Small business owners in Tennessee should make sure that they have estate plans in place that specify how their companies are to be handled when they die. In situations where small business owners die without a will or an estate plan, what happens to the business that is left behind will be determined by the laws in which the decedent lived.

Preplanning is a necessary part of creating an estate plan, and entrepreneurs should be prepared to create more than just a will. Their estate plans should specify what actions should be taken with their families and assets in the event of incapacitation or death.

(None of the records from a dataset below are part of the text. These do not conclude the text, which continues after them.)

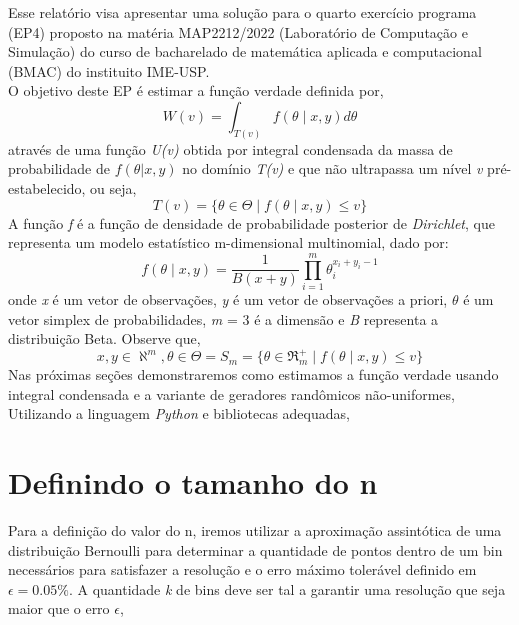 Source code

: \documentclass{article}
\begin{document}
Esse relatório visa apresentar uma solução para o quarto exercício programa (EP4) proposto na matéria MAP2212/2022 (Laboratório de Computação e Simulação) do curso de bacharelado de matemática aplicada e computacional (BMAC) do instituito IME-USP.\\
O objetivo deste EP é estimar a função verdade definida por,
\begin{equation}
    W(v)= \int_{T(v)} f(\theta\mid x,y)d\theta 
\end{equation}
através de uma função \textit{U(v)} obtida por integral condensada da massa de probabilidade\cite{kaplan1987improved} de $f(\theta|x,y)$ no domínio \textit {T(v)} e que não ultrapassa um nível \textit{v} pré-estabelecido, ou seja,
\begin{equation}
    T(v)=\{ \theta  \in   \Theta  \mid f(\theta\mid x,y)\leq v\}
\end{equation}
A função \textit{f} é a função de densidade de probabilidade posterior de \textit{Dirichlet}, que representa um modelo estatístico m-dimensional multinomial, dado por:
\begin{equation}
    f(\theta\mid x,y) =  \frac{1}{B(x+y)}  \prod_{i=1}^m  \theta_i^{x_i+y_i-1} 
\end{equation}
onde \textit{x} é um vetor de observações, \textit{y} é um vetor de observações a priori, $\theta$ é um vetor simplex de probabilidades, \textit{m} = 3 é a dimensão e \textit{B} representa a distribuição Beta. Observe que, 
\begin{equation}
    x,y \in   \aleph ^m,  \theta  \in  \Theta =S_m=\{ \theta  \in  \Re _m^+ \mid f(\theta\mid x,y)\leq v\}
\end{equation}
Nas próximas seções demonstraremos como estimamos a função verdade usando integral condensada e a variante de geradores randômicos não-uniformes,
Utilizando a linguagem \textit{Python} e bibliotecas adequadas\cite{harris2020array, Waskom2021, Hunter:2007, 2020SciPy-NMeth}, 

\section{Definindo o tamanho do n}

Para a definição do valor do n, iremos utilizar a aproximação assintótica de uma distribuição Bernoulli para determinar a quantidade de pontos dentro de um bin necessários para satisfazer a resolução e o erro máximo tolerável definido em $\epsilon = 0.05\% $. A quantidade \textit{k} de bins deve ser tal a garantir uma resolução que seja maior que o erro $\epsilon$,
\end{document}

Disability insurance, which can replace as much as 60 percent of an individual’s income tax-free, should be considered. Life insurance also is an important component of an estate plan. It will be necessary to purchase a policy that would be able to cover the surviving family’s expenses fully for food, housing, education, clothing and more. Life insurance can also be used by small business owners to ensure that their businesses can continue to operate after they have died by having proceeds of the policies applied to certain company obligations.

Small business owners also have to consider who will take over their companies if they are unable to continue operating them. Creating a succession plan entails the grooming of a successor if the business is a sole proprietorship. With businesses that are operated by a family, individuals will have to determine the best way to divide their shares.

An estate planning attorney may consider the assets and goals of his or her clients and suggest which legal devices should be included in their estate plans. Assistance may be provided for the drafting wills and the provisions of trusts. A lawyer may explain the importance of including different kinds of powers of attorney.